Banjarbaru, KP – Pemerintah Kota Banjarbaru melalui Dinas Kesehatan bergerak cepat merespons ancaman kabut asap akibat kebakaran hutan dan lahan (karhutla). Guna mengantisipasi lonjakan kasus gangguan pernapasan, pemkot resmi menghadirkan fasilitas Rumah Oksigen yang dapat diakses masyarakat secara gratis.
Plt. Kepala Dinas Kesehatan Kota Banjarbaru, dr. Ani Rusmila, menjelaskan bahwa fasilitas ini dihadirkan sebagai langkah pertolongan pertama bagi warga yang mengalami sesak napas akibat paparan asap berkepanjangan.
“Rumah Oksigen ini diharapkan dapat memberikan pertolongan pertama secara lebih cepat sebelum masyarakat menuju fasilitas kesehatan tingkat lanjut apabila memang diperlukan,” ujar dr. Ani, Kamis (3/9).

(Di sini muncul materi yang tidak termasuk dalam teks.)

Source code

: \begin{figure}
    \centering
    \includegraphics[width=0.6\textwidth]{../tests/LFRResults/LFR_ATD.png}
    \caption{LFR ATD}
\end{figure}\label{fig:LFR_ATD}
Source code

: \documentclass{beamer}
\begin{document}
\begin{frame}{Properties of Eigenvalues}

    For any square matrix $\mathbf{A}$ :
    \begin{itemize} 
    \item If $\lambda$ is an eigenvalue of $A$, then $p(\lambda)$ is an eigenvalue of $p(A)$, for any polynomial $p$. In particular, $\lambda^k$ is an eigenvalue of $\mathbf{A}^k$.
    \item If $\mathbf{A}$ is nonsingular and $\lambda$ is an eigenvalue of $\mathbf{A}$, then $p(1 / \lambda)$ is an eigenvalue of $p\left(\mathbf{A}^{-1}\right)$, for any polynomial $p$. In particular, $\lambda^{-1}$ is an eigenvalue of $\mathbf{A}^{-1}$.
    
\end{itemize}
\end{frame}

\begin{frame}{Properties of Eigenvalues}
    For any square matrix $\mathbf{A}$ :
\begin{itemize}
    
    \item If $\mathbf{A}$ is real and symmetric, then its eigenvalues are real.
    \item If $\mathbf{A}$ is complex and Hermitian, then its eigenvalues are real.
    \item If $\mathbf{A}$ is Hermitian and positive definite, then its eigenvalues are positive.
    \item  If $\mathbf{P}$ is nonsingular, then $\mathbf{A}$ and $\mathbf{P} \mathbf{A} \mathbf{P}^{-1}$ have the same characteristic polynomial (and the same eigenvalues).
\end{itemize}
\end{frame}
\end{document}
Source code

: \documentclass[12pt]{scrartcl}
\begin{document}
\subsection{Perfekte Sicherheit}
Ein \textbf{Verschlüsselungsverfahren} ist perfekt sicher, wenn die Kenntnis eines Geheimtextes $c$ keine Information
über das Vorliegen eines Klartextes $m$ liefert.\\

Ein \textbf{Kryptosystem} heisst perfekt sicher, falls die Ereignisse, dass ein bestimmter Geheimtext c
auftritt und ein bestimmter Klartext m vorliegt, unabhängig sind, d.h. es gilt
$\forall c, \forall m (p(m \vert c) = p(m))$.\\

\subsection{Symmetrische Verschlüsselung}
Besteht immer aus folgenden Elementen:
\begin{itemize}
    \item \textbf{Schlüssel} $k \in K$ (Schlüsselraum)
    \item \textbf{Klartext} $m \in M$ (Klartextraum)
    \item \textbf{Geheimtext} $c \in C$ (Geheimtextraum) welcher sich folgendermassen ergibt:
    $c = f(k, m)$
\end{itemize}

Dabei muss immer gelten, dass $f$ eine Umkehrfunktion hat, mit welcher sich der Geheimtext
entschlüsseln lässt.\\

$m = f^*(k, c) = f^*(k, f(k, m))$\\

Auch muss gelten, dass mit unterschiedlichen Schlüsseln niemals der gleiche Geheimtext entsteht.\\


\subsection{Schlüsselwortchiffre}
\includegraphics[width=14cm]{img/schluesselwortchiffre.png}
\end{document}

Sebagai strategi memperluas jangkauan layanan, Dinas Kesehatan telah menginstruksikan seluruh puskesmas di wilayah Banjarbaru untuk mendirikan fasilitas serupa sesuai kapasitas masing-masing. Sejauh ini, layanan terpadu dipusatkan di Public Safety Center (PSC) Kota Banjarbaru dan Puskesmas Cempaka yang beroperasi penuh selama 24 jam. Sementara itu, puskesmas lainnya melayani warga sesuai jam operasional reguler.
Meski fasilitas penanganan darurat telah disiagakan, pemkot tetap mengimbau masyarakat agar tidak mengabaikan protokol kesehatan di tengah polusi udara yang pekat. Warga, khususnya kelompok rentan, diminta disiplin mengenakan masker, mengurangi aktivitas luar ruangan pada jam rawan, serta mencukupi kebutuhan gizi dan cairan tubuh.
Pemkot Banjarbaru menegaskan bahwa Rumah Oksigen diposisikan sebagai garda pertolongan awal, bukan pengganti rumah sakit. Keberadaan fasilitas ini krusial untuk mencegah perburukan kondisi kesehatan warga sebelum mendapatkan intervensi medis lanjutan.(Dev/K-5)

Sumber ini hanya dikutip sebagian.